Parte de Educação Física Escolar e Esporte de Alto Rendimento: Dá Jogo? . páginas 7
Resumo
Sobre tigrinhas (e outras feras...)
À época da minha graduação em Educação Física na USP (final dos anos 1980), havia professores que defendiam a separação entre meninos e meninas em diversas atividades esportivas, a fim de proteger os rapazes de possíveis humilhações em caso de derrotas perante as moças. Um destes professores, infelizmente já falecido, foi o simpático, grande conhecedor de lutas e mestre internacional de judô, Carlos Catalano Calleja. Em um artigo de 1970, onde questionava se as mulheres deveriam praticar o judô, ele argumenta manifesta que esta modalidade possui não só um viés competitivo, mas também educativo e formativo do caráter da criança e do jovem praticante. Calleja considera que seria excelente para as meninas também terem acesso a esta prática, porém em situações especiais e longe da competição, pois “às vezes, as ‘tigrinhas’ embaraçam os rapazes” (CALLEJA, 1970, p.16).

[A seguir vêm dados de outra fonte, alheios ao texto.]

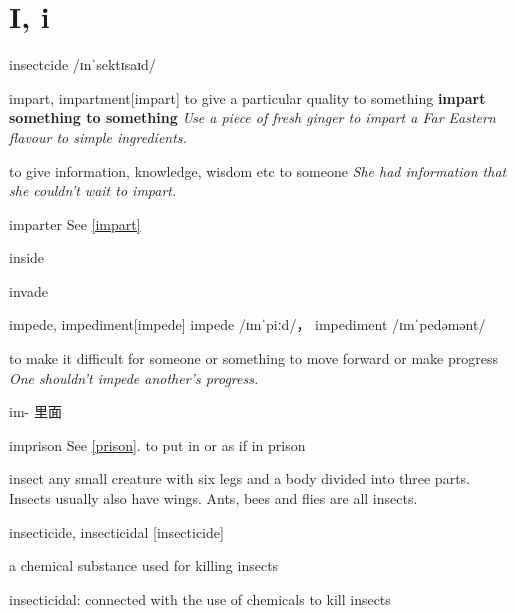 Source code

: \section{I, i}

\begin{DefWord}{insectcide}
    /ɪnˈsektɪsaɪd/
\end{DefWord}

\begin{DefWord}{impart, impartment}[impart]
    to give a particular quality to something
    \textbf{impart something to something}
    \textit{Use a piece of fresh ginger to impart a Far Eastern flavour to simple ingredients.}

    to give information, knowledge, wisdom etc to someone
    \textit{She had information that she couldn’t wait to impart.}
\end{DefWord}

\begin{DefWord}{imparter}
    See \ref{impart}
\end{DefWord}

\begin{DefWord}{inside}
\end{DefWord}

\begin{DefWord}{invade}
\end{DefWord}

\begin{DefWord}{impede, impediment}[impede]
    impede /ɪmˈpiːd/， impediment /ɪmˈpedəmənt/ 

    to make it difficult for someone or something to move forward or make progress
    \textit{One shouldn't impede another's progress.}

    im- 里面
\end{DefWord}

\begin{DefWord}{imprison}
    See \ref{prison}.
    to put in or as if in prison
\end{DefWord}

\begin{DefWord}{insect}
    any small creature with six legs and a body divided into three parts. Insects usually also have wings. Ants, bees and flies are all insects.
\end{DefWord}

\begin{DefWord}{insecticide,  insecticidal }[insecticide]

    a chemical substance used for killing insects

    insecticidal: connected with the use of chemicals to kill insects 
\end{DefWord}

Citando reportagens de jornais da época, o autor comenta um fato que deixou abismado o público presente ao Torneio de Judô da III Olimpíada Infanto Juvenil da Cidade de São Paulo, no qual uma menina (Maria Nunes de Abreu, de 10 anos) conquistou o terceiro lugar, ocasionando discussões acaloradas entre os organizadores, e deixando desesperados os progenitores dos “coitadinhos” dos meninos que, aos prantos, observavam a premiação da “judoquinha”. Este fato bastou para que a Prefeitura paulista, em suas próximas competições, vetasse a participação do ‘terrível sexo fraco’ (CALLEJA, 1970).